» **AIM OF THE TASK**:
Set down a true copy of the data, with all pictures left out.

START RECORD EXCERPTS

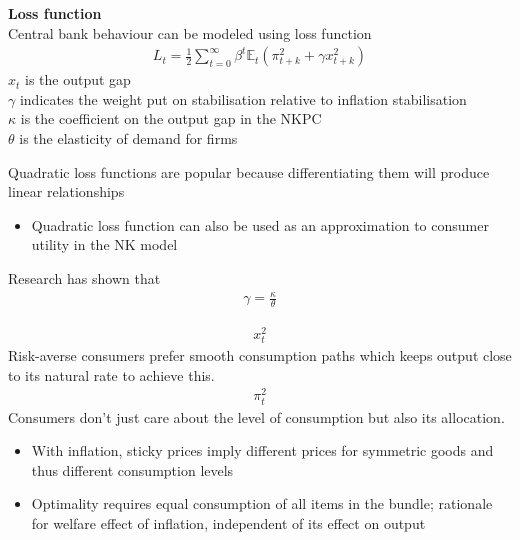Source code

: \documentclass{beamer}
\begin{document}
\begin{frame}
  \textbf{Loss function}\\
   Central bank behaviour can be modeled using loss function   
  \begin{align} 
  L_t = \frac{1}{2}\sum_{t=0}^{\infty}\beta^t\mathbb{E}_t(\pi_{t+k}^2 + \gamma x_{t+k}^2) 
\end{align}
$x_t$ is the output gap\\
$\gamma$ indicates the weight put on stabilisation relative to inflation stabilisation\\
$\kappa$ is the coefficient on the output gap in the NKPC \\
$\theta$ is the elasticity of demand for firms\\
\end{frame}

\begin{frame}
 Quadratic loss functions are popular because differentiating them will produce linear relationships
 \begin{itemize}
   \item Quadratic loss function can also be used as an approximation to consumer utility in the NK model
 \end{itemize}
 Research has shown that 
 \begin{align}
   \gamma=\frac{\kappa}{\theta}   
 \end{align}
\end{frame}

\begin{frame}
  \begin{align}
    x_t^2 
  \end{align}
  Risk-averse consumers prefer smooth consumption paths which keeps output close to its natural rate to achieve this.
  \begin{align}
    \pi_t^2
  \end{align}
  Consumers don't just care about the level of consumption but also its allocation. 
  \begin{itemize}
    \item With inflation, sticky prices imply different prices for symmetric goods and thus different consumption levels
    \item Optimality requires equal consumption of all items in the bundle; rationale for welfare effect of inflation, independent of its effect on output
  \end{itemize}
\end{frame}
\end{document}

END RECORD EXCERPTS

» **ANSWER SECTION**:
Source code

: \documentclass{beamer}
\begin{document}
\begin{frame}
  \textbf{Loss function}\\
   Central bank behaviour can be modeled using loss function   
  \begin{align} 
  L_t = \frac{1}{2}\sum_{t=0}^{\infty}\beta^t\mathbb{E}_t(\pi_{t+k}^2 + \gamma x_{t+k}^2) 
\end{align}
$x_t$ is the output gap\\
$\gamma$ indicates the weight put on stabilisation relative to inflation stabilisation\\
$\kappa$ is the coefficient on the output gap in the NKPC \\
$\theta$ is the elasticity of demand for firms\\
\end{frame}

\begin{frame}
 Quadratic loss functions are popular because differentiating them will produce linear relationships
 \begin{itemize}
   \item Quadratic loss function can also be used as an approximation to consumer utility in the NK model
 \end{itemize}
 Research has shown that 
 \begin{align}
   \gamma=\frac{\kappa}{\theta}   
 \end{align}
\end{frame}

\begin{frame}
  \begin{align}
    x_t^2 
  \end{align}
  Risk-averse consumers prefer smooth consumption paths which keeps output close to its natural rate to achieve this.
  \begin{align}
    \pi_t^2
  \end{align}
  Consumers don't just care about the level of consumption but also its allocation. 
  \begin{itemize}
    \item With inflation, sticky prices imply different prices for symmetric goods and thus different consumption levels
    \item Optimality requires equal consumption of all items in the bundle; rationale for welfare effect of inflation, independent of its effect on output
  \end{itemize}
\end{frame}
\end{document}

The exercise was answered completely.